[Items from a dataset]
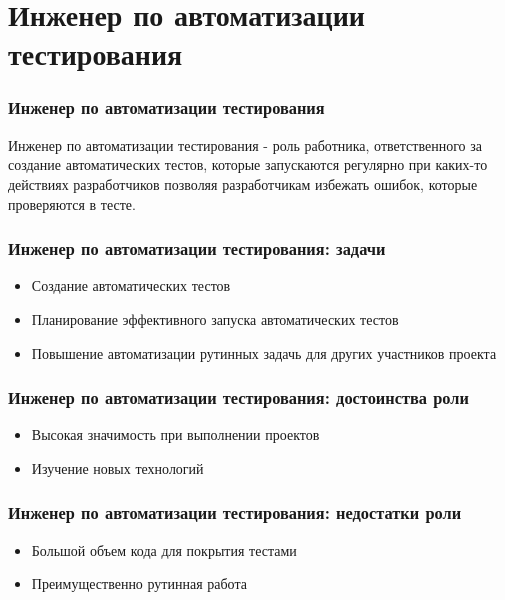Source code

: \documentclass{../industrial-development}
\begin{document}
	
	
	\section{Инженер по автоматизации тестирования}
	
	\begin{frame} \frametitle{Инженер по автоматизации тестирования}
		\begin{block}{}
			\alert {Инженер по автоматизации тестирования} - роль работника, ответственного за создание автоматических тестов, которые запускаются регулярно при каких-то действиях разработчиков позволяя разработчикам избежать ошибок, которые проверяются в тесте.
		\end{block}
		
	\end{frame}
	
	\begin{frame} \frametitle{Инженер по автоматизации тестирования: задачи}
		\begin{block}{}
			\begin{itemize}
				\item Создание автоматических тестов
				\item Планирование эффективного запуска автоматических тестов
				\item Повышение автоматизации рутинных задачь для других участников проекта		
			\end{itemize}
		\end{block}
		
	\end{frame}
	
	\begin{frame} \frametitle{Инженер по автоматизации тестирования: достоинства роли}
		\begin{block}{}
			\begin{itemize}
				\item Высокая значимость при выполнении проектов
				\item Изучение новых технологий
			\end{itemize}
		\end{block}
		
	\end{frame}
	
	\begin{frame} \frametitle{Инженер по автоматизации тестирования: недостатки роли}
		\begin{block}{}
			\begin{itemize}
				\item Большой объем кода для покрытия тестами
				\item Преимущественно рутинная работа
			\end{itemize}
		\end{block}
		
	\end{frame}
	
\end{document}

### REQUIREMENT
Exact copies of the entries above are needed, without their pictures.

### COMPLETED TASK
Source code

: \documentclass{../industrial-development}
\begin{document}
	
	
	\section{Инженер по автоматизации тестирования}
	
	\begin{frame} \frametitle{Инженер по автоматизации тестирования}
		\begin{block}{}
			\alert {Инженер по автоматизации тестирования} - роль работника, ответственного за создание автоматических тестов, которые запускаются регулярно при каких-то действиях разработчиков позволяя разработчикам избежать ошибок, которые проверяются в тесте.
		\end{block}
		
	\end{frame}
	
	\begin{frame} \frametitle{Инженер по автоматизации тестирования: задачи}
		\begin{block}{}
			\begin{itemize}
				\item Создание автоматических тестов
				\item Планирование эффективного запуска автоматических тестов
				\item Повышение автоматизации рутинных задачь для других участников проекта		
			\end{itemize}
		\end{block}
		
	\end{frame}
	
	\begin{frame} \frametitle{Инженер по автоматизации тестирования: достоинства роли}
		\begin{block}{}
			\begin{itemize}
				\item Высокая значимость при выполнении проектов
				\item Изучение новых технологий
			\end{itemize}
		\end{block}
		
	\end{frame}
	
	\begin{frame} \frametitle{Инженер по автоматизации тестирования: недостатки роли}
		\begin{block}{}
			\begin{itemize}
				\item Большой объем кода для покрытия тестами
				\item Преимущественно рутинная работа
			\end{itemize}
		\end{block}
		
	\end{frame}
	
\end{document}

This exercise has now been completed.